In 1696, a small group of Anglicans (members of the Church of England) petitioned the Royal Governor Benjamin Fletcher of New York, then a mercantile colony, for a charter granting the church legal status. Fletcher granted the charter in 1697 and the first Trinity Church was erected at the head of Wall Street facing the Hudson River. Although Anglican services had been held in the colony’s fort chapel, the building was the first Anglican Church on the island of Manhattan.
To ensure the church's success, the governor granted Trinity a six-year lease on a tract of land north of Trinity known as the King's Farm. In 1705, Queen Anne made this land grant permanent by giving 215 acres, which Trinity has used over the years to support the mission and ministry of Trinity and Anglican Church.
By 1750, the population of New York City had more than doubled. Services in Trinity Church were packed, and the church decided to construct its first chapel-of-ease for its increasingly far-flung communicants. St. George’s Chapel opened on the corner of Beekman and Cliff Streets on the eastern side of the island in 1752. In 1766, with New York’s population nearing 20,000, Trinity built St. Paul’s Chapel just up Broadway at the corner of Vesey Street. Today, St. Paul’s is the only colonial-era church remaining in Manhattan, and the oldest public building in continuous use in the borough. It celebrates its 250th anniversary in October 2016.
The first Trinity Church building was destroyed in the Great Fire of 1776 during the Revolutionary War. St. Paul’s Chapel was saved by a bucket brigade that ran from the Hudson River up to the chapel’s roof. After the war Trinity, and all Anglican churches in the former colonies, legally separated from the Church of England and became the Episcopal Church, though both remain part of the worldwide Anglican Communion.
Following his inauguration as President of the United States in 1789, George Washington prayed in St. Paul’s Chapel. The next year, the second Trinity Church was completed. This church faced Wall Street and was both longer and wider than the first. The new steeple soared to a height of 200 feet. President Washington and members of his government were regular worshipers in the new Trinity building during the brief period New York City was the capital of the United States. Notable parishioners from this time include John Jay and Alexander Hamilton.

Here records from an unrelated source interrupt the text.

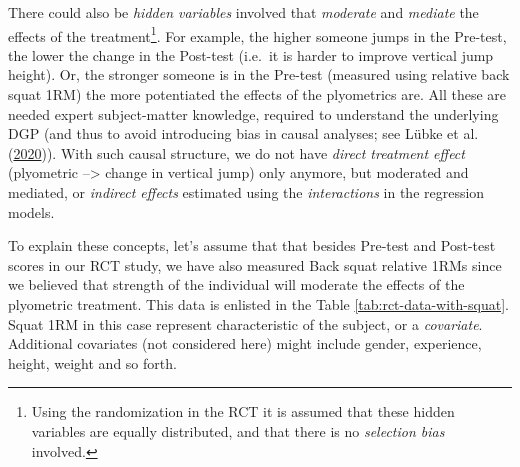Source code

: \documentclass[
]{book}
\begin{document}
There could also be \emph{hidden variables} involved that \emph{moderate} and \emph{mediate} the effects of the treatment\footnote{Using the randomization in the RCT it is assumed that these hidden variables are equally distributed, and that there is no \emph{selection bias} involved.}. For example, the higher someone jumps in the Pre-test, the lower the change in the Post-test (i.e.~it is harder to improve vertical jump height). Or, the stronger someone is in the Pre-test (measured using relative back squat 1RM) the more potentiated the effects of the plyometrics are. All these are needed expert subject-matter knowledge, required to understand the underlying DGP (and thus to avoid introducing bias in causal analyses; see Lübke et al. (\protect\hyperlink{ref-lubkeWhyWeShould2020}{2020})). With such causal structure, we do not have \emph{direct treatment effect} (plyometric --\textgreater{} change in vertical jump) only anymore, but moderated and mediated, or \emph{indirect effects} estimated using the \emph{interactions} in the regression models.

To explain these concepts, let's assume that that besides Pre-test and Post-test scores in our RCT study, we have also measured Back squat relative 1RMs since we believed that strength of the individual will moderate the effects of the plyometric treatment. This data is enlisted in the Table \ref{tab:rct-data-with-squat}. Squat 1RM in this case represent characteristic of the subject, or a \emph{covariate}. Additional covariates (not considered here) might include gender, experience, height, weight and so forth.
\end{document}
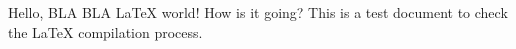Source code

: \documentclass{article}
\begin{document}
Hello, BLA BLA LaTeX world! How is it going?
This is a test document to check the LaTeX compilation process.
\end{document}
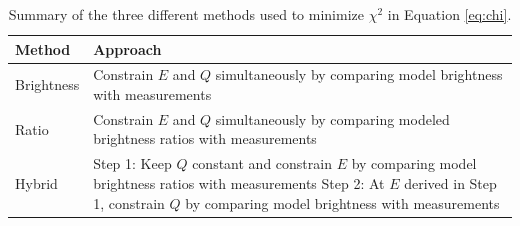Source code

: \documentclass[crop=false,class=mitthesis,oneside,font=12pt]{standalone}
\begin{document}
\begin{table}
	
	\caption{Summary of the three different methods used to minimize $\chi^2$ in Equation \ref{eq:chi}.}
	\begin{tabular}{|l|l|}
		\hline
		
		Method &  Approach \\
		\hline
		\centering
		Brightness & \makecell{Constrain $E$ and $Q$ simultaneously\\ by comparing model brightness with measurements}\\ 
		
		\hline
		Ratio  &  \makecell{Constrain $E$ and $Q$ simultaneously\\ by comparing modeled brightness ratios with measurements}\\
		\hline
		
		Hybrid & \makecell{Step 1: Keep $Q$ constant and constrain $E$\\
			by comparing model brightness ratios with measurements\\
			\hline			
			Step 2: At $E$ derived in Step 1, constrain $Q$\\
			by comparing model brightness with measurements}\\
		\hline
	\end{tabular}
	\label{table:method}
\end{table}
\end{document}
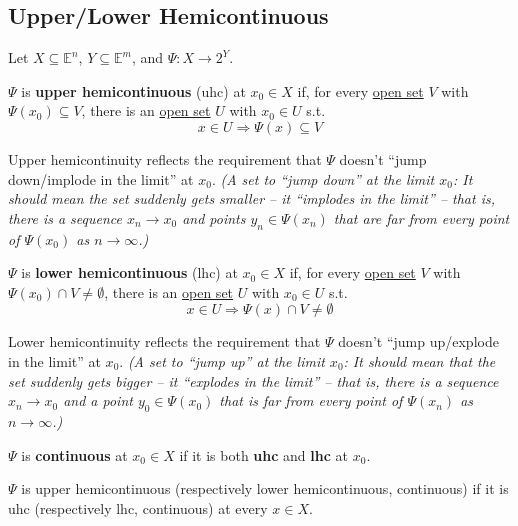 \documentclass[11pt]{elegantbook}
\begin{document}
\subsection{Upper/Lower Hemicontinuous}
Let $X\subseteq \mathbb{E}^n$, $Y\subseteq \mathbb{E}^m$, and $\Psi: X \rightarrow 2^Y$.
\begin{definition}
    \normalfont
    $\Psi$ is \textbf{upper hemicontinuous} (uhc) at $x_0 \in X$ if, for every \underline{open set} $V$ with $\Psi(x_0)\subseteq V$, there is an \underline{open set} $U$ with $x_0 \in U$ s.t.
    $$x\in U \Rightarrow \Psi(x)\subseteq V$$
\end{definition}
Upper hemicontinuity reflects the requirement that $\Psi$ doesn't “jump down/implode in the limit” at $x_0$. \textit{(A set to “jump down” at the limit $x_0$: It should mean the set suddenly gets smaller -- it “implodes in the limit” -- that is, there is a sequence $x_n \rightarrow x_0$ and points $y_n \in \Psi(x_n)$ that are far from every point of $\Psi(x_0)$ as $n \rightarrow \infty$.)}
\begin{definition}
    \normalfont
    $\Psi$ is \textbf{lower hemicontinuous} (lhc) at $x_0 \in X$ if, for every \underline{open set} $V$ with $\Psi(x_0)\cap V \neq \emptyset$, there is an \underline{open set} $U$ with $x_0 \in U$ s.t.
    $$x\in U \Rightarrow \Psi(x)\cap V\neq \emptyset$$
\end{definition}
Lower hemicontinuity reflects the requirement that $\Psi$ doesn't “jump up/explode in the limit” at $x_0$. \textit{(A set to “jump up” at the limit $x_0$: It should mean that the set suddenly gets bigger -- it “explodes in the limit” -- that is, there is a sequence $x_n \rightarrow x_0$ and a point $y_0\in\Psi(x_0)$ that is far from every point of $\Psi(x_n)$ as $n \rightarrow \infty$.)}

\begin{definition}
    \normalfont
    $\Psi$ is \textbf{continuous} at $x_0 \in X$ if it is both \textbf{uhc} and \textbf{lhc} at $x_0$.
\end{definition}

\begin{proposition}
    $\Psi$ is upper hemicontinuous (respectively lower hemicontinuous, continuous) if it is uhc (respectively lhc, continuous) at every $x \in X$.
\end{proposition}
\end{document}
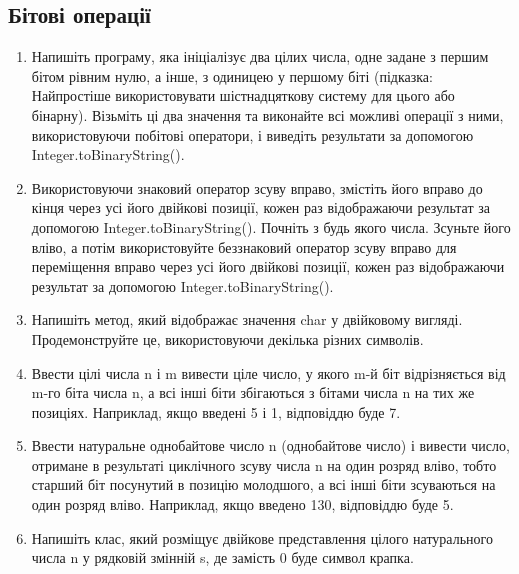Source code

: \documentclass[]{article}
\begin{document}
\subsection{Бітові операції}
\begin{enumerate}
\def\labelenumi{2.\arabic{enumi}.}
\item
Напишіть програму, яка ініціалізує два цілих числа, одне задане з першим бітом рівним нулю, а інше, з одиницею у першому біті (підказка: Найпростіше використовувати шістнадцяткову систему для цього або бінарну). Візьміть ці два значення та виконайте всі
можливі операції з ними, використовуючи побітові оператори, і виведіть результати за допомогою Integer.toBinaryString().
\item
Використовуючи знаковий оператор зсуву вправо, змістіть його вправо до кінця через усі його двійкові позиції, кожен раз відображаючи результат за допомогою Integer.toBinaryString().
 Почніть з будь якого числа. Зсуньте його вліво, а потім використовуйте беззнаковий оператор зсуву вправо для переміщення вправо через усі його двійкові позиції, кожен раз відображаючи результат за допомогою Integer.toBinaryString().
\item
 Напишіть метод, який відображає значення char у двійковому вигляді. Продемонструйте це, використовуючи декілька різних символів.

\item
 Ввести цілі числа n і m вивести ціле число, у якого m-й біт відрізняється від m-го біта числа n, а всі інші біти збігаються з бітами числа n на тих же позиціях. Наприклад, якщо введені 5 і 1, відповіддю буде 7.

\item Ввести натуральне однобайтове число n (однобайтове число) і вивести число, отримане в результаті циклічного зсуву числа n на один розряд вліво, тобто старший біт посунутий в позицію молодшого, а всі інші біти зсуваються на один розряд вліво. Наприклад, якщо введено 130, відповіддю буде 5.

\item
 Напишіть клас, який розміщує двійкове представлення цілого натурального числа n у рядковій змінній s, де замість 0 буде символ крапка. 


\end{enumerate}
\end{document}
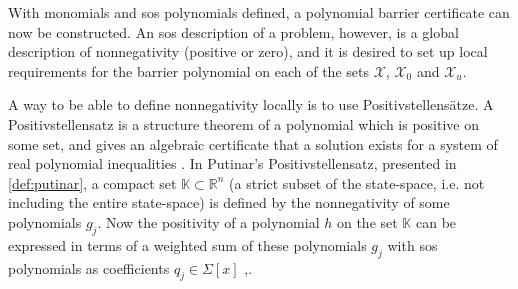 With monomials and \gls{sos} polynomials defined, a polynomial barrier certificate can now be constructed. An \gls{sos} description of a problem, however, is a global description of nonnegativity (positive or zero), and it is desired to set up local requirements for the barrier polynomial on each of the sets $\mathcal{X}$, $\mathcal{X}_0$ and $\mathcal{X}_u$. %

A way to be able to define nonnegativity locally is to use Positivstellens\"atze.
A Positivstellensatz is a structure theorem of a  polynomial which is positive on some set, and gives an algebraic certificate that a solution exists for a system of real polynomial inequalities \citep{bib:positivstellensatz}. 
In Putinar's Positivstellensatz, presented in \autoref{def:putinar}, a compact set $\mathbb{K}\subset\mathbb{R}^n$ (a strict subset of the state-space, i.e. not including the entire state-space) is defined by the nonnegativity of some polynomials $g_j$.
Now the positivity of a polynomial $h$ on the set $\mathbb{K}$ can be expressed in terms of a weighted sum of these polynomials $g_j$ with \gls{sos} polynomials as coefficients $q_j\in\Sigma[x]$ \citep[pp 184-186]{bib:sos_putinar_laurent},\citep[pp 28-29]{bib:sos_putinar_lasserre}.\\

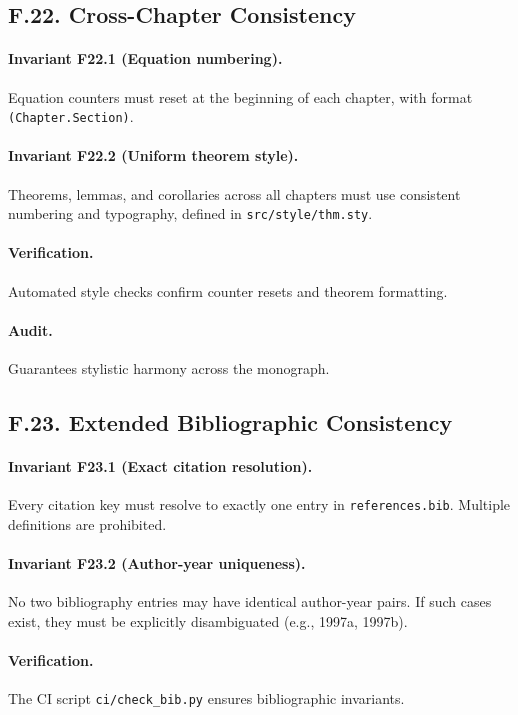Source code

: \subsection*{F.22. Cross-Chapter Consistency}

\paragraph{Invariant F22.1 (Equation numbering).} Equation counters must reset at the beginning of each chapter, with format \texttt{(Chapter.Section)}.

\paragraph{Invariant F22.2 (Uniform theorem style).} Theorems, lemmas, and corollaries across all chapters must use consistent numbering and typography, defined in \texttt{src/style/thm.sty}.

\paragraph{Verification.} Automated style checks confirm counter resets and theorem formatting.

\paragraph{Audit.} Guarantees stylistic harmony across the monograph.

\subsection*{F.23. Extended Bibliographic Consistency}

\paragraph{Invariant F23.1 (Exact citation resolution).} Every citation key must resolve to exactly one entry in \texttt{references.bib}. Multiple definitions are prohibited.

\paragraph{Invariant F23.2 (Author-year uniqueness).} No two bibliography entries may have identical author-year pairs. If such cases exist, they must be explicitly disambiguated (e.g., 1997a, 1997b).

\paragraph{Verification.} The CI script \texttt{ci/check\_bib.py} ensures bibliographic invariants.

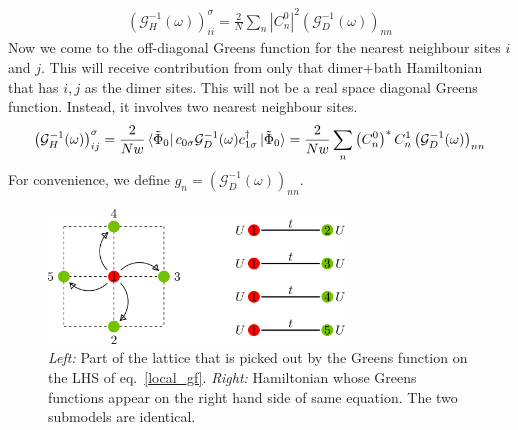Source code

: \documentclass{article}
\numberwithin{equation}{section}
\begin{document}
\begin{equation}\begin{aligned}
	\left(\mathcal{G}_{H}^{-1}(\omega)\right)_{ii}^\sigma = \frac{2}{N}\sum_{n} |C^0_{n}|^2 \left(\mathcal{G}_{D}^{-1}(\omega)\right)_{n n} 
\end{aligned}\end{equation}
Now we come to the off-diagonal Greens function for the nearest neighbour sites $i$ and $j$. This will receive contribution from only that dimer+bath Hamiltonian that has \(i,j\) as the dimer sites. This will not be a real space diagonal Greens function. Instead, it involves two nearest neighbour sites. %
\begin{gather}
\label{nn_gf}
\left(\mathcal{G}_{H}^{-1}(\omega)\right)_{ij}^\sigma = \frac{2}{Nw}\bra{\tilde \Phi_0}c_{0\sigma}\mathcal{G}_{D}^{-1}(\omega)c^\dagger_{1\sigma}\ket{\tilde \Phi_0} = \frac{2}{Nw}\sum_{n} \left(C^0_{n}\right)^* C^1_{n} \left(\mathcal{G}_{D}^{-1}(\omega)\right)_{nn} 
\end{gather}
For convenience, we define $g_n = \left(\mathcal{G}_{D}^{-1}(\omega)\right)_{nn}$.
\begin{figure}[htpb!]
	\centering
	\hspace*{\fill}
	\includegraphics[width=0.7\textwidth]{lattice.png}
	\hspace*{\fill}
	\caption{\textit{Left:} Part of the lattice that is picked out by the Greens function on the LHS of eq.~\ref{local_gf}. \textit{Right:} Hamiltonian whose Greens functions appear on the right hand side of same equation. The two submodels are identical.}
\end{figure}
\\\\
\end{document}

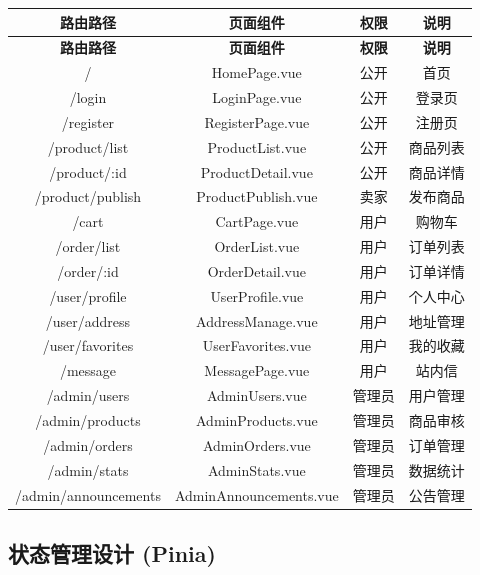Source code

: \documentclass[12pt,a4paper,UTF8]{ctexart}
\begin{document}
\begin{longtable}{|c|c|c|c|}
    \hline
    \textbf{路由路径} & \textbf{页面组件} & \textbf{权限} & \textbf{说明} \\
    \hline
    \endfirsthead
    \hline
    \textbf{路由路径} & \textbf{页面组件} & \textbf{权限} & \textbf{说明} \\
    \hline
    \endhead
    \hline
    \endfoot

    / & HomePage.vue & 公开 & 首页 \\
    \hline
    /login & LoginPage.vue & 公开 & 登录页 \\
    \hline
    /register & RegisterPage.vue & 公开 & 注册页 \\
    \hline
    /product/list & ProductList.vue & 公开 & 商品列表 \\
    \hline
    /product/:id & ProductDetail.vue & 公开 & 商品详情 \\
    \hline
    /product/publish & ProductPublish.vue & 卖家 & 发布商品 \\
    \hline
    /cart & CartPage.vue & 用户 & 购物车 \\
    \hline
    /order/list & OrderList.vue & 用户 & 订单列表 \\
    \hline
    /order/:id & OrderDetail.vue & 用户 & 订单详情 \\
    \hline
    /user/profile & UserProfile.vue & 用户 & 个人中心 \\
    \hline
    /user/address & AddressManage.vue & 用户 & 地址管理 \\
    \hline
    /user/favorites & UserFavorites.vue & 用户 & 我的收藏 \\
    \hline
    /message & MessagePage.vue & 用户 & 站内信 \\
    \hline
    /admin/users & AdminUsers.vue & 管理员 & 用户管理 \\
    \hline
    /admin/products & AdminProducts.vue & 管理员 & 商品审核 \\
    \hline
    /admin/orders & AdminOrders.vue & 管理员 & 订单管理 \\
    \hline
    /admin/stats & AdminStats.vue & 管理员 & 数据统计 \\
    \hline
    /admin/announcements & AdminAnnouncements.vue & 管理员 & 公告管理 \\
    \hline
\end{longtable}

\subsection{状态管理设计 (Pinia)}
\end{document}
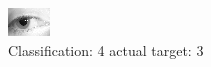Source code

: \begin{figure}[h!]
\begin{center}
\includegraphics[width=0.60\columnwidth]{figures/ID1367_class_4_target_3.png}
\end{center}
\caption{ Classification: 4 actual target: 3}
\label{fig:ID1367_class_4_target_3}
\end{figure}
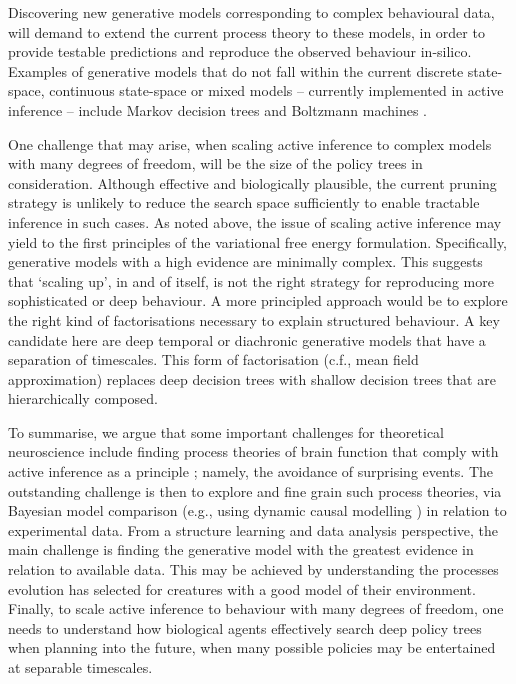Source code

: \documentclass[review,12pt,authoryear]{elsarticle}
\begin{document}
Discovering new generative models corresponding to complex behavioural data, will demand to extend the current process theory to these models, in order to provide testable predictions and reproduce the observed behaviour in-silico. Examples of generative models that do not fall within the current discrete state-space, continuous state-space \citep{buckleyFreeEnergyPrinciple2017,fristonActiveInferenceAgency2012,adamsComputationalAnatomyPsychosis2013,brownActiveInferenceSensory2013,adamsPredictionsNotCommands2013,fristonPerceptionsHypothesesSaccades2012,brownFreeEnergyIllusionsCornsweet2012} or mixed \citep{fristonGraphicalBrainBelief2017,parrDiscreteContinuousBrain2018,parrComputationalPharmacologyOculomotion2019} models – currently implemented in active inference – include Markov decision trees \citep{jordanIntroductionVariationalMethods1998,jordanHiddenMarkovDecision1997} and Boltzmann machines \citep{stoneArtificialIntelligenceEngines2019,ackleyLearningAlgorithmBoltzmann1985,salakhutdinovEfficientLearningProcedure2012}.

One challenge that may arise, when scaling active inference to complex models with many degrees of freedom, will be the size of the policy trees in consideration. Although effective and biologically plausible, the current pruning strategy is unlikely to reduce the search space sufficiently to enable tractable inference in such cases. As noted above, the issue of scaling active inference may yield to the first principles of the variational free energy formulation. Specifically, generative models with a high evidence are minimally complex. This suggests that ‘scaling up’, in and of itself, is not the right strategy for reproducing more sophisticated or deep behaviour. A more principled approach would be to explore the right kind of factorisations necessary to explain structured behaviour. A key candidate here are deep temporal or diachronic generative models that have a separation of timescales. This form of factorisation (c.f., mean field approximation) replaces deep decision trees with shallow decision trees that are hierarchically composed.

To summarise, we argue that some important challenges for theoretical neuroscience include finding process theories of brain function that comply with active inference as a principle \citep{parrMarkovBlanketsInformation2019,fristonFreeEnergyPrinciple2019}; namely, the avoidance of surprising events. The outstanding challenge is then to explore and fine grain such process theories, via Bayesian model comparison (e.g., using dynamic causal modelling \citep{fristonDynamicCausalModelling2003,fristonHistoryFutureBayesian2012}) in relation to experimental data. From a structure learning and data analysis perspective, the main challenge is finding the generative model with the greatest evidence in relation to available data. This may be achieved by understanding the processes evolution has selected for creatures with a good model of their environment. Finally, to scale active inference to behaviour with many degrees of freedom, one needs to understand how biological agents effectively search deep policy trees when planning into the future, when many possible policies may be entertained at separable timescales.
\end{document}
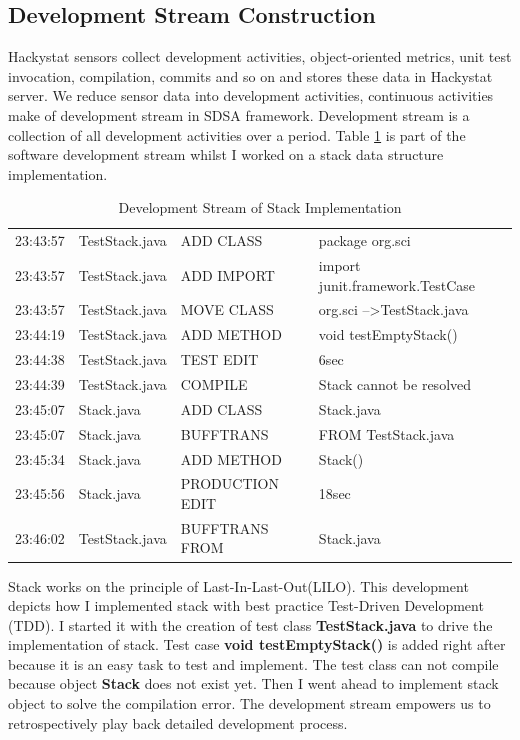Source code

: \subsection{Development Stream Construction}
Hackystat sensors collect development activities, object-oriented metrics,
unit test invocation, compilation, commits and so on and stores these data
in Hackystat server. We reduce sensor data into development activities,
continuous activities make of development stream in SDSA framework.
Development stream is a collection of all development activities over a
period.  Table \ref{tab:stackstream} is part of the software development
stream whilst I worked on a stack data structure implementation.
\begin{table}[!h]
\centering
  \begin{tabular}{|llll|}
  \hline
    23:43:57 & TestStack.java & ADD CLASS & package org.sci \\
    23:43:57 & TestStack.java & ADD IMPORT & import junit.framework.TestCase \\
    23:43:57 & TestStack.java & MOVE CLASS & org.sci --\textgreater TestStack.java \\
    23:44:19 & TestStack.java & ADD METHOD & void testEmptyStack() \\
    23:44:38 & TestStack.java & TEST EDIT & 6sec \\
    23:44:39 & TestStack.java & COMPILE & Stack cannot be resolved \\
    23:45:07 & Stack.java     & ADD CLASS & Stack.java \\
    23:45:07 & Stack.java     & BUFFTRANS & FROM TestStack.java \\
    23:45:34 & Stack.java     & ADD METHOD & Stack() \\
    23:45:56 & Stack.java     & PRODUCTION EDIT & 18sec \\
    23:46:02 & TestStack.java & BUFFTRANS FROM & Stack.java \\
  \hline
  \end{tabular}
  \caption{Development Stream of Stack Implementation}\label{tab:stackstream}  
\end{table}
Stack works on the principle of Last-In-Last-Out(LILO). This development
depicts how I implemented stack with best practice Test-Driven Development
(TDD). I started it with the creation of test class
\textsf{\textbf{TestStack.java}} to drive the implementation of stack. Test
case \textsf{\textbf{void testEmptyStack()}} is added right after because
it is an easy task to test and implement. The test class can not compile
because object \textsf{\textbf{Stack}} does not exist yet. Then I went
ahead to implement stack object to solve the compilation error.  The
development stream empowers us to retrospectively play back detailed
development process.

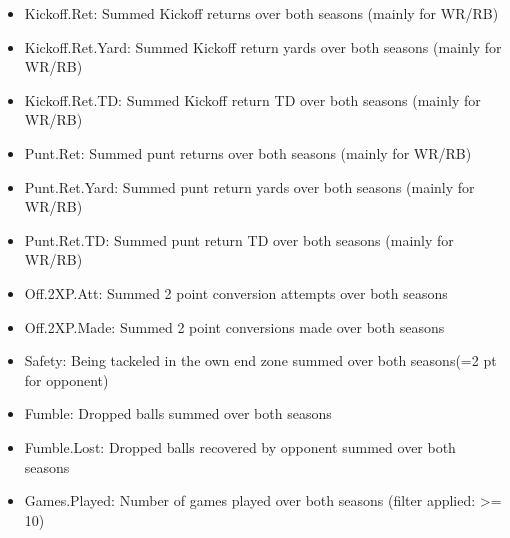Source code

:\documentclass[]{article}
\begin{document}
\begin{itemize}
\item
  Kickoff.Ret: Summed Kickoff returns over both seasons (mainly for
  WR/RB)
\item
  Kickoff.Ret.Yard: Summed Kickoff return yards over both seasons
  (mainly for WR/RB)
\item
  Kickoff.Ret.TD: Summed Kickoff return TD over both seasons (mainly for
  WR/RB)
\item
  Punt.Ret: Summed punt returns over both seasons (mainly for WR/RB)
\item
  Punt.Ret.Yard: Summed punt return yards over both seasons (mainly for
  WR/RB)
\item
  Punt.Ret.TD: Summed punt return TD over both seasons (mainly for
  WR/RB)
\item
  Off.2XP.Att: Summed 2 point conversion attempts over both seasons
\item
  Off.2XP.Made: Summed 2 point conversions made over both seasons
\item
  Safety: Being tackeled in the own end zone summed over both seasons(=2
  pt for opponent)
\item
  Fumble: Dropped balls summed over both seasons
\item
  Fumble.Lost: Dropped balls recovered by opponent summed over both
  seasons
\item
  Games.Played: Number of games played over both seasons (filter
  applied: \textgreater= 10)
\end{itemize}
\end{document}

In 1838, the support beams of the second Trinity Church buckled. An architect named Richard Upjohn was hired to repair the building, but recommended demolishing the structure and constructing a new church. Upjohn, a fan of Anglo-Catholic liturgical style and English Gothic architecture, designed a church that looked like a 14th-century English parish church. Trinity Church, consecrated on Ascension Day 1846, is considered one of the first and finest examples of Neo-Gothic architecture in the United States. With a 281-foot high steeple, Trinity was the tallest building in New York City until 1890.
At various times in its more than 300-year history, Trinity Parish has included a total of eleven different chapels. Some were created to serve scattered communicants who followed the general shift uptown in Manhattan. Others were founded to further missionary work in less well-to-do communities. Most chapels still in existence in the 1970s were made independent in 1976. The exceptions were the Chapel of St. Cornelius the Centurion on Governor’s Island, and St. Paul’s Chapel, which remains an active part of the Trinity parish. In addition, Trinity, sometimes called the “mother of churches,” has provided aid to more than 300 churches in the metropolitan area throughout its history.
Today, the small group of Anglicans that founded Trinity Church Wall Street has grown to a community of more than 1,200 members with a long history of ministry both locally and globally. Trinity has given away a portion of the original land grant from Queen Anne to aid other churches and uses what remains to support its ministries. From the founding of a Charity School in 1709, to support for Desmond Tutu in Apartheid-era South Africa, to a wide variety of programs today, Trinity has evolved to respond to the spiritual and material needs of a changing, interconnected world.
THE REV. WILLIAM VESEY, D.D.
First Rector, 1697-1746
THE REV. HENRY BARCLAY, D.D.
Second Rector, 1746-1764
THE REV. SAMUEL AUCHMUTY, D.D.
Third Rector, 1764-1777
THE RT. REV. CHARLES INGLIS, D.D.
Fourth Rector, 1777-1783
THE RT. REV. BENJAMIN MOORE, S.T.D.
Sixth Rector, 1800-1816
THE RT. REV. JOHN HENRY HOBART, D.D.
Seventh Rector, 1816-1830
THE REV. WILLIAM BERRIAN, D.D.
Eighth Rector, 1830-1862
THE REV MORGAN DIX, S.T.D., D.C.L.
Ninth Rector, 1862-1908
THE RT. REV. WILLIAM THOMAS MANNING, D.D., S.T.D., D.C.L.
Tenth Rector, 1908-1921
THE REV. CALEB ROCHFORD STETSON, S.T.D.
Eleventh Rector, 1921-1932
THE REV. FREDERIC SYDNEY FLEMING, D.D., L.L.D., S.T.D.
Twelfth Rector, 1932-1951
THE REV. JOHN HEUSS, D.D., S.T.D., L.H.D.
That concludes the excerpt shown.